[[ Task material, beginning ]]

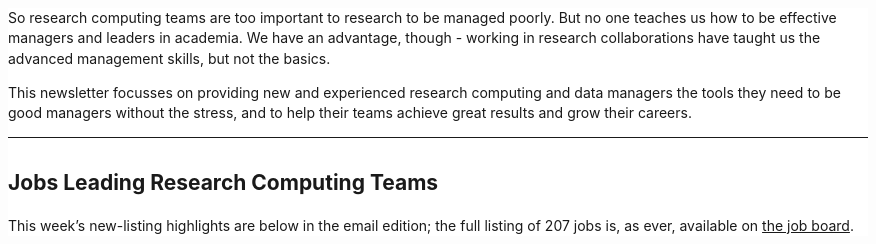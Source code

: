 <p>So research computing teams are too important to research to be managed poorly.  But no one teaches us how to be effective managers and leaders in academia.  We have an advantage, though - working in research collaborations have taught us the advanced management skills, but not the basics.</p>

<p>This newsletter focusses on providing new and experienced research computing and data managers the tools they need to be good managers without the stress, and to help their teams achieve great results and grow their careers.</p>

<hr />

<h2 id="jobs-leading-research-computing-teams">Jobs Leading Research Computing Teams</h2>

<p>This week’s new-listing highlights are below in the email edition; the full listing of 207 jobs is, as ever, available on <a href="https://www.researchcomputingteams.org/jobs/">the job board</a>.</p>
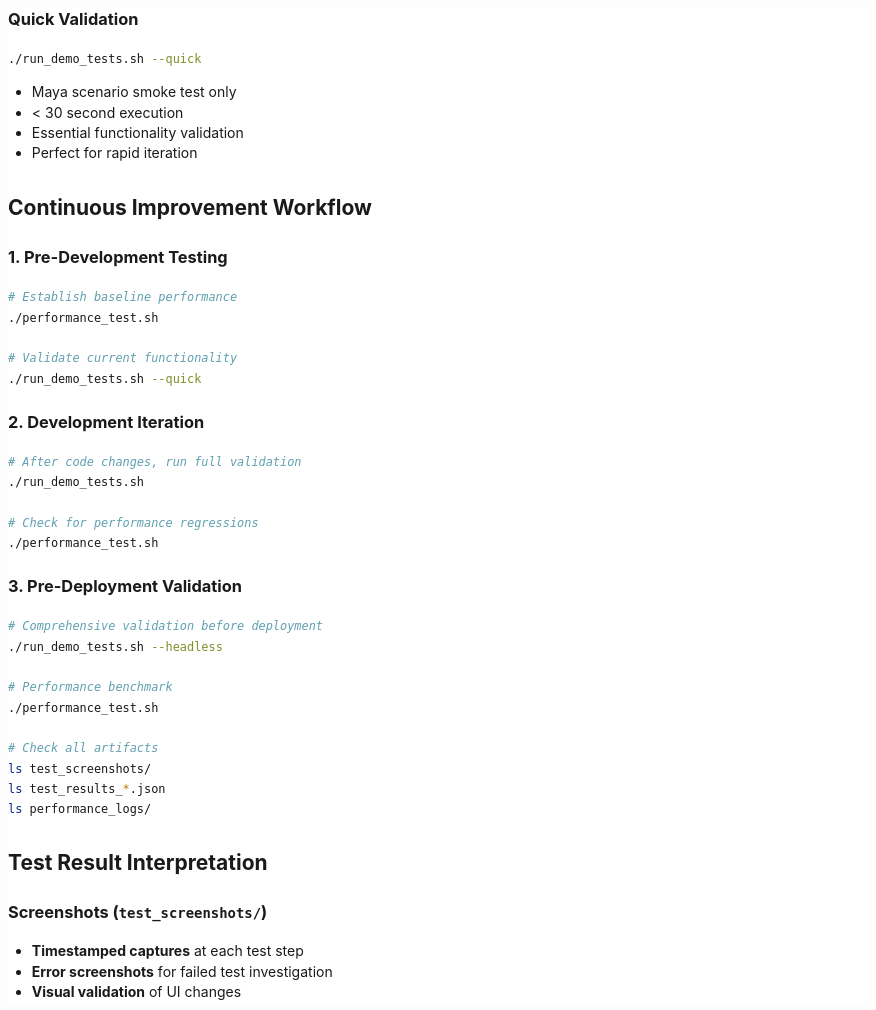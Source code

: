 ### Quick Validation
```bash
./run_demo_tests.sh --quick
```
- Maya scenario smoke test only
- < 30 second execution
- Essential functionality validation
- Perfect for rapid iteration

## Continuous Improvement Workflow

### 1. Pre-Development Testing
```bash
# Establish baseline performance
./performance_test.sh

# Validate current functionality
./run_demo_tests.sh --quick
```

### 2. Development Iteration
```bash
# After code changes, run full validation
./run_demo_tests.sh

# Check for performance regressions
./performance_test.sh
```

### 3. Pre-Deployment Validation
```bash
# Comprehensive validation before deployment
./run_demo_tests.sh --headless

# Performance benchmark
./performance_test.sh

# Check all artifacts
ls test_screenshots/
ls test_results_*.json
ls performance_logs/
```

## Test Result Interpretation

### Screenshots (`test_screenshots/`)
- **Timestamped captures** at each test step
- **Error screenshots** for failed test investigation
- **Visual validation** of UI changes
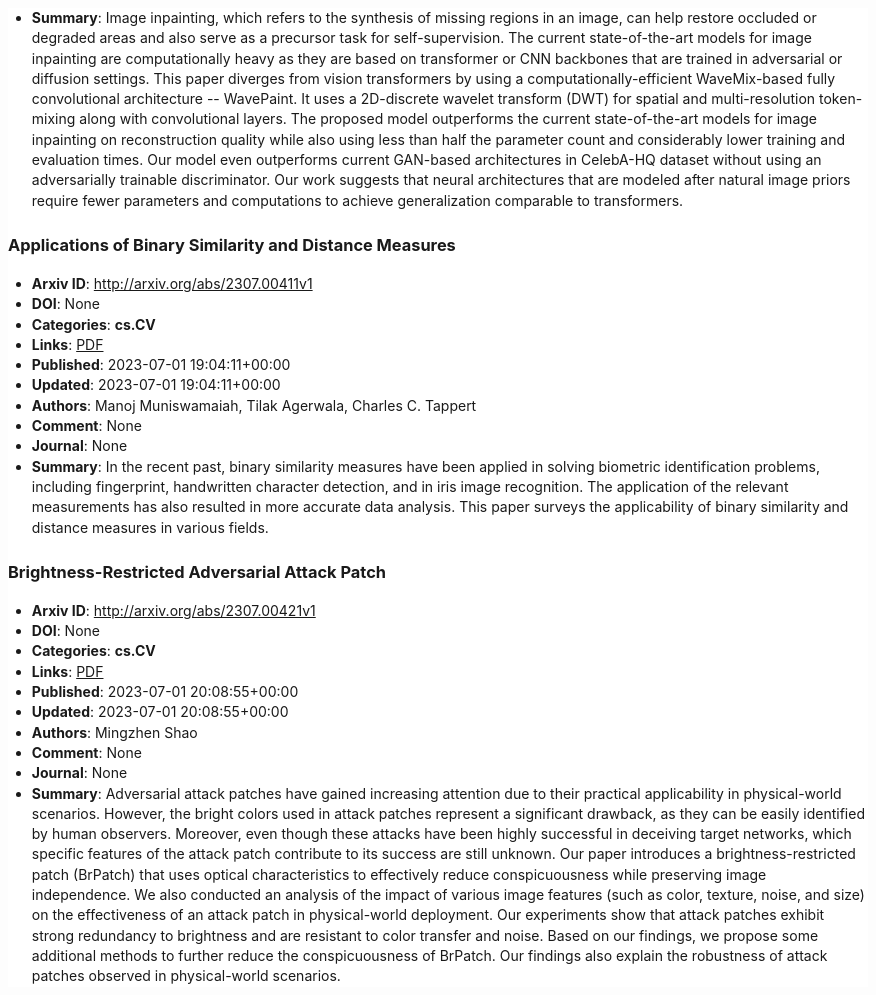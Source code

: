 - **Summary**: Image inpainting, which refers to the synthesis of missing regions in an image, can help restore occluded or degraded areas and also serve as a precursor task for self-supervision. The current state-of-the-art models for image inpainting are computationally heavy as they are based on transformer or CNN backbones that are trained in adversarial or diffusion settings. This paper diverges from vision transformers by using a computationally-efficient WaveMix-based fully convolutional architecture -- WavePaint. It uses a 2D-discrete wavelet transform (DWT) for spatial and multi-resolution token-mixing along with convolutional layers. The proposed model outperforms the current state-of-the-art models for image inpainting on reconstruction quality while also using less than half the parameter count and considerably lower training and evaluation times. Our model even outperforms current GAN-based architectures in CelebA-HQ dataset without using an adversarially trainable discriminator. Our work suggests that neural architectures that are modeled after natural image priors require fewer parameters and computations to achieve generalization comparable to transformers.



### Applications of Binary Similarity and Distance Measures
- **Arxiv ID**: http://arxiv.org/abs/2307.00411v1
- **DOI**: None
- **Categories**: **cs.CV**
- **Links**: [PDF](http://arxiv.org/pdf/2307.00411v1)
- **Published**: 2023-07-01 19:04:11+00:00
- **Updated**: 2023-07-01 19:04:11+00:00
- **Authors**: Manoj Muniswamaiah, Tilak Agerwala, Charles C. Tappert
- **Comment**: None
- **Journal**: None
- **Summary**: In the recent past, binary similarity measures have been applied in solving biometric identification problems, including fingerprint, handwritten character detection, and in iris image recognition. The application of the relevant measurements has also resulted in more accurate data analysis. This paper surveys the applicability of binary similarity and distance measures in various fields.



### Brightness-Restricted Adversarial Attack Patch
- **Arxiv ID**: http://arxiv.org/abs/2307.00421v1
- **DOI**: None
- **Categories**: **cs.CV**
- **Links**: [PDF](http://arxiv.org/pdf/2307.00421v1)
- **Published**: 2023-07-01 20:08:55+00:00
- **Updated**: 2023-07-01 20:08:55+00:00
- **Authors**: Mingzhen Shao
- **Comment**: None
- **Journal**: None
- **Summary**: Adversarial attack patches have gained increasing attention due to their practical applicability in physical-world scenarios. However, the bright colors used in attack patches represent a significant drawback, as they can be easily identified by human observers. Moreover, even though these attacks have been highly successful in deceiving target networks, which specific features of the attack patch contribute to its success are still unknown. Our paper introduces a brightness-restricted patch (BrPatch) that uses optical characteristics to effectively reduce conspicuousness while preserving image independence. We also conducted an analysis of the impact of various image features (such as color, texture, noise, and size) on the effectiveness of an attack patch in physical-world deployment. Our experiments show that attack patches exhibit strong redundancy to brightness and are resistant to color transfer and noise. Based on our findings, we propose some additional methods to further reduce the conspicuousness of BrPatch. Our findings also explain the robustness of attack patches observed in physical-world scenarios.
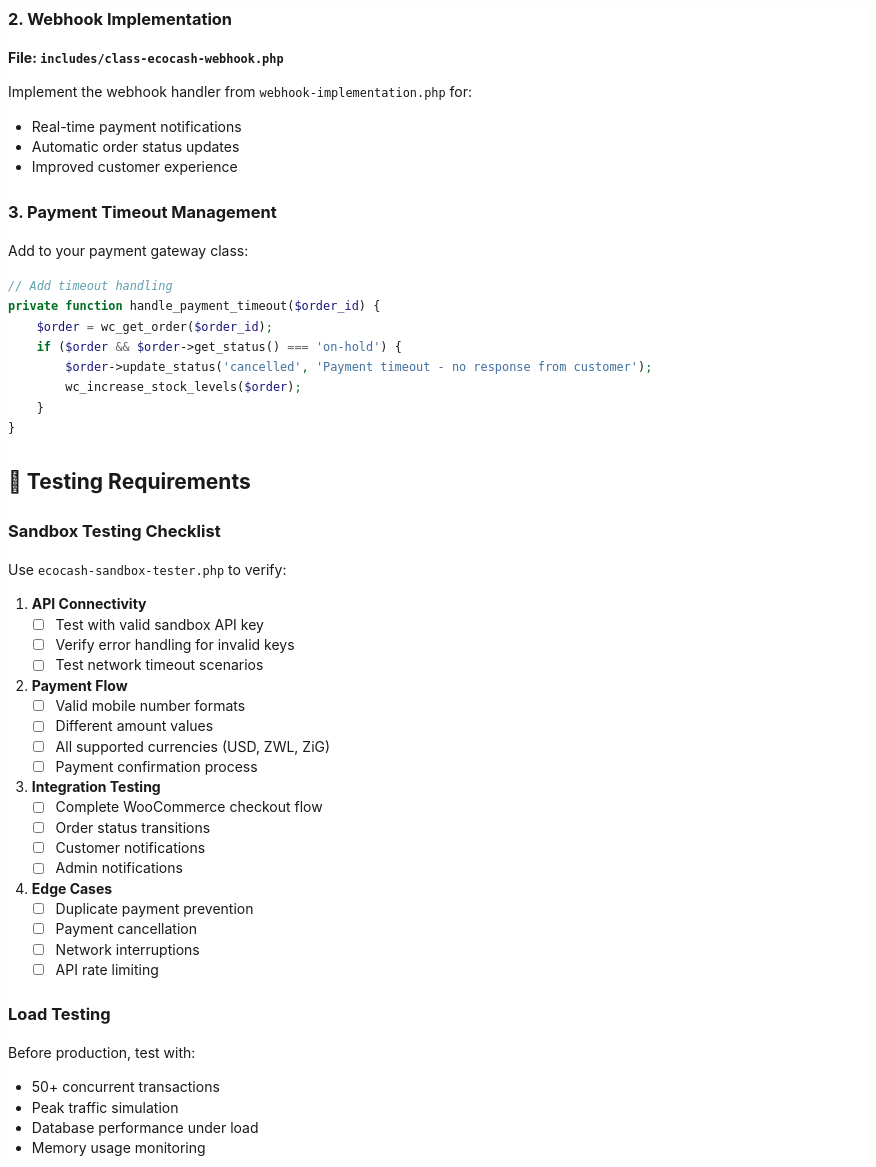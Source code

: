 ### 2. Webhook Implementation
**File: `includes/class-ecocash-webhook.php`**

Implement the webhook handler from `webhook-implementation.php` for:
- Real-time payment notifications
- Automatic order status updates
- Improved customer experience

### 3. Payment Timeout Management
Add to your payment gateway class:

```php
// Add timeout handling
private function handle_payment_timeout($order_id) {
    $order = wc_get_order($order_id);
    if ($order && $order->get_status() === 'on-hold') {
        $order->update_status('cancelled', 'Payment timeout - no response from customer');
        wc_increase_stock_levels($order);
    }
}
```

## 🧪 Testing Requirements

### Sandbox Testing Checklist
Use `ecocash-sandbox-tester.php` to verify:

1. **API Connectivity**
   - [ ] Test with valid sandbox API key
   - [ ] Verify error handling for invalid keys
   - [ ] Test network timeout scenarios

2. **Payment Flow**
   - [ ] Valid mobile number formats
   - [ ] Different amount values
   - [ ] All supported currencies (USD, ZWL, ZiG)
   - [ ] Payment confirmation process

3. **Integration Testing**
   - [ ] Complete WooCommerce checkout flow
   - [ ] Order status transitions
   - [ ] Customer notifications
   - [ ] Admin notifications

4. **Edge Cases**
   - [ ] Duplicate payment prevention
   - [ ] Payment cancellation
   - [ ] Network interruptions
   - [ ] API rate limiting

### Load Testing
Before production, test with:
- 50+ concurrent transactions
- Peak traffic simulation
- Database performance under load
- Memory usage monitoring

[[ Task material, end ]]

Without the pictures, copy all of the entries exactly as they appear.

Source code

: <p>So research computing teams are too important to research to be managed poorly.  But no one teaches us how to be effective managers and leaders in academia.  We have an advantage, though - working in research collaborations have taught us the advanced management skills, but not the basics.</p>

<p>This newsletter focusses on providing new and experienced research computing and data managers the tools they need to be good managers without the stress, and to help their teams achieve great results and grow their careers.</p>

<hr />

<h2 id="jobs-leading-research-computing-teams">Jobs Leading Research Computing Teams</h2>

<p>This week’s new-listing highlights are below in the email edition; the full listing of 207 jobs is, as ever, available on <a href="https://www.researchcomputingteams.org/jobs/">the job board</a>.</p>
Source code

: ### Quick Validation
```bash
./run_demo_tests.sh --quick
```
- Maya scenario smoke test only
- < 30 second execution
- Essential functionality validation
- Perfect for rapid iteration

## Continuous Improvement Workflow

### 1. Pre-Development Testing
```bash
# Establish baseline performance
./performance_test.sh

# Validate current functionality
./run_demo_tests.sh --quick
```

### 2. Development Iteration
```bash
# After code changes, run full validation
./run_demo_tests.sh

# Check for performance regressions
./performance_test.sh
```

### 3. Pre-Deployment Validation
```bash
# Comprehensive validation before deployment
./run_demo_tests.sh --headless

# Performance benchmark
./performance_test.sh

# Check all artifacts
ls test_screenshots/
ls test_results_*.json
ls performance_logs/
```

## Test Result Interpretation

### Screenshots (`test_screenshots/`)
- **Timestamped captures** at each test step
- **Error screenshots** for failed test investigation
- **Visual validation** of UI changes
Source code

: - **Summary**: Image inpainting, which refers to the synthesis of missing regions in an image, can help restore occluded or degraded areas and also serve as a precursor task for self-supervision. The current state-of-the-art models for image inpainting are computationally heavy as they are based on transformer or CNN backbones that are trained in adversarial or diffusion settings. This paper diverges from vision transformers by using a computationally-efficient WaveMix-based fully convolutional architecture -- WavePaint. It uses a 2D-discrete wavelet transform (DWT) for spatial and multi-resolution token-mixing along with convolutional layers. The proposed model outperforms the current state-of-the-art models for image inpainting on reconstruction quality while also using less than half the parameter count and considerably lower training and evaluation times. Our model even outperforms current GAN-based architectures in CelebA-HQ dataset without using an adversarially trainable discriminator. Our work suggests that neural architectures that are modeled after natural image priors require fewer parameters and computations to achieve generalization comparable to transformers.



### Applications of Binary Similarity and Distance Measures
- **Arxiv ID**: http://arxiv.org/abs/2307.00411v1
- **DOI**: None
- **Categories**: **cs.CV**
- **Links**: [PDF](http://arxiv.org/pdf/2307.00411v1)
- **Published**: 2023-07-01 19:04:11+00:00
- **Updated**: 2023-07-01 19:04:11+00:00
- **Authors**: Manoj Muniswamaiah, Tilak Agerwala, Charles C. Tappert
- **Comment**: None
- **Journal**: None
- **Summary**: In the recent past, binary similarity measures have been applied in solving biometric identification problems, including fingerprint, handwritten character detection, and in iris image recognition. The application of the relevant measurements has also resulted in more accurate data analysis. This paper surveys the applicability of binary similarity and distance measures in various fields.



### Brightness-Restricted Adversarial Attack Patch
- **Arxiv ID**: http://arxiv.org/abs/2307.00421v1
- **DOI**: None
- **Categories**: **cs.CV**
- **Links**: [PDF](http://arxiv.org/pdf/2307.00421v1)
- **Published**: 2023-07-01 20:08:55+00:00
- **Updated**: 2023-07-01 20:08:55+00:00
- **Authors**: Mingzhen Shao
- **Comment**: None
- **Journal**: None
- **Summary**: Adversarial attack patches have gained increasing attention due to their practical applicability in physical-world scenarios. However, the bright colors used in attack patches represent a significant drawback, as they can be easily identified by human observers. Moreover, even though these attacks have been highly successful in deceiving target networks, which specific features of the attack patch contribute to its success are still unknown. Our paper introduces a brightness-restricted patch (BrPatch) that uses optical characteristics to effectively reduce conspicuousness while preserving image independence. We also conducted an analysis of the impact of various image features (such as color, texture, noise, and size) on the effectiveness of an attack patch in physical-world deployment. Our experiments show that attack patches exhibit strong redundancy to brightness and are resistant to color transfer and noise. Based on our findings, we propose some additional methods to further reduce the conspicuousness of BrPatch. Our findings also explain the robustness of attack patches observed in physical-world scenarios.
Source code

: ### 2. Webhook Implementation
**File: `includes/class-ecocash-webhook.php`**

Implement the webhook handler from `webhook-implementation.php` for:
- Real-time payment notifications
- Automatic order status updates
- Improved customer experience

### 3. Payment Timeout Management
Add to your payment gateway class:

```php
// Add timeout handling
private function handle_payment_timeout($order_id) {
    $order = wc_get_order($order_id);
    if ($order && $order->get_status() === 'on-hold') {
        $order->update_status('cancelled', 'Payment timeout - no response from customer');
        wc_increase_stock_levels($order);
    }
}
```

## 🧪 Testing Requirements

### Sandbox Testing Checklist
Use `ecocash-sandbox-tester.php` to verify:

1. **API Connectivity**
   - [ ] Test with valid sandbox API key
   - [ ] Verify error handling for invalid keys
   - [ ] Test network timeout scenarios

2. **Payment Flow**
   - [ ] Valid mobile number formats
   - [ ] Different amount values
   - [ ] All supported currencies (USD, ZWL, ZiG)
   - [ ] Payment confirmation process

3. **Integration Testing**
   - [ ] Complete WooCommerce checkout flow
   - [ ] Order status transitions
   - [ ] Customer notifications
   - [ ] Admin notifications

4. **Edge Cases**
   - [ ] Duplicate payment prevention
   - [ ] Payment cancellation
   - [ ] Network interruptions
   - [ ] API rate limiting

### Load Testing
Before production, test with:
- 50+ concurrent transactions
- Peak traffic simulation
- Database performance under load
- Memory usage monitoring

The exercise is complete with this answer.